About this exercise.
The lines from the start of the data up to and including the one with "de su organización" should be returned exactly, and nothing else.

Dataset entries

######

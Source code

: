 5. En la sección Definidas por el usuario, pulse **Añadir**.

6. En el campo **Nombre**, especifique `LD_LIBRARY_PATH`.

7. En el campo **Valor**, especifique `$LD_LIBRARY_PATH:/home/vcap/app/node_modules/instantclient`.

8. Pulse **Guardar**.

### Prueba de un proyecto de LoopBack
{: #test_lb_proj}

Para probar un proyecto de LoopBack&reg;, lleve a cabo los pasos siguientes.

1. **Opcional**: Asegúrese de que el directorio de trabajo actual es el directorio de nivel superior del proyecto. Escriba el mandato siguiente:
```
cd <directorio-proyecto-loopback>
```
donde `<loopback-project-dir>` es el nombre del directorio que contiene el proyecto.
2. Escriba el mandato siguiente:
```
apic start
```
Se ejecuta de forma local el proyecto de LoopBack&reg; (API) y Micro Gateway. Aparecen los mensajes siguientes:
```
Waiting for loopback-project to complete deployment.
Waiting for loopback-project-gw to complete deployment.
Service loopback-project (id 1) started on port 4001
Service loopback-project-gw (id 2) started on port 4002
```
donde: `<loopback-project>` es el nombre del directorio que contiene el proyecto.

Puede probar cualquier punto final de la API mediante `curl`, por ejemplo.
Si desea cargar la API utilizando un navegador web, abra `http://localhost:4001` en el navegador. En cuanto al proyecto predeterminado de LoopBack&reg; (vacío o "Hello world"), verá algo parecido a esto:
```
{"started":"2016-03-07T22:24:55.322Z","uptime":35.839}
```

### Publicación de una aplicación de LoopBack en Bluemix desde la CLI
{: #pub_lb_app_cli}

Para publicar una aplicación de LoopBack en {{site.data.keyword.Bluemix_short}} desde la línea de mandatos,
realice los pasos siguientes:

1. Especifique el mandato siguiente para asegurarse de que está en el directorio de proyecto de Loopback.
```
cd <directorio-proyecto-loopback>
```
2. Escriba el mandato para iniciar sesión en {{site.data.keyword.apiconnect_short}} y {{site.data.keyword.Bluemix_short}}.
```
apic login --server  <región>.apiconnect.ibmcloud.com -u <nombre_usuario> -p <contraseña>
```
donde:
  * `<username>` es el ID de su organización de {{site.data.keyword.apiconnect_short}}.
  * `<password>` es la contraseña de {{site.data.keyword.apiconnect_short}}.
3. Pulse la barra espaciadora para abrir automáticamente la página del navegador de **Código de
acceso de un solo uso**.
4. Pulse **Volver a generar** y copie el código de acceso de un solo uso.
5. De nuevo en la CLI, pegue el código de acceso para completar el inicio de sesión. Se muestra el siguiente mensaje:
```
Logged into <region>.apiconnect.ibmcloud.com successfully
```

######

Exercise answer.
Source code

: 5. En la sección Definidas por el usuario, pulse **Añadir**.

6. En el campo **Nombre**, especifique `LD_LIBRARY_PATH`.

7. En el campo **Valor**, especifique `$LD_LIBRARY_PATH:/home/vcap/app/node_modules/instantclient`.

8. Pulse **Guardar**.

### Prueba de un proyecto de LoopBack
{: #test_lb_proj}

Para probar un proyecto de LoopBack&reg;, lleve a cabo los pasos siguientes.

1. **Opcional**: Asegúrese de que el directorio de trabajo actual es el directorio de nivel superior del proyecto. Escriba el mandato siguiente:
```
cd <directorio-proyecto-loopback>
```
donde `<loopback-project-dir>` es el nombre del directorio que contiene el proyecto.
2. Escriba el mandato siguiente:
```
apic start
```
Se ejecuta de forma local el proyecto de LoopBack&reg; (API) y Micro Gateway. Aparecen los mensajes siguientes:
```
Waiting for loopback-project to complete deployment.
Waiting for loopback-project-gw to complete deployment.
Service loopback-project (id 1) started on port 4001
Service loopback-project-gw (id 2) started on port 4002
```
donde: `<loopback-project>` es el nombre del directorio que contiene el proyecto.

Puede probar cualquier punto final de la API mediante `curl`, por ejemplo.
Si desea cargar la API utilizando un navegador web, abra `http://localhost:4001` en el navegador. En cuanto al proyecto predeterminado de LoopBack&reg; (vacío o "Hello world"), verá algo parecido a esto:
```
{"started":"2016-03-07T22:24:55.322Z","uptime":35.839}
```

### Publicación de una aplicación de LoopBack en Bluemix desde la CLI
{: #pub_lb_app_cli}

Para publicar una aplicación de LoopBack en {{site.data.keyword.Bluemix_short}} desde la línea de mandatos,
realice los pasos siguientes:

1. Especifique el mandato siguiente para asegurarse de que está en el directorio de proyecto de Loopback.
```
cd <directorio-proyecto-loopback>
```
2. Escriba el mandato para iniciar sesión en {{site.data.keyword.apiconnect_short}} y {{site.data.keyword.Bluemix_short}}.
```
apic login --server  <región>.apiconnect.ibmcloud.com -u <nombre_usuario> -p <contraseña>
```
donde:
  * `<username>` es el ID de su organización de {{site.data.keyword.apiconnect_short}}.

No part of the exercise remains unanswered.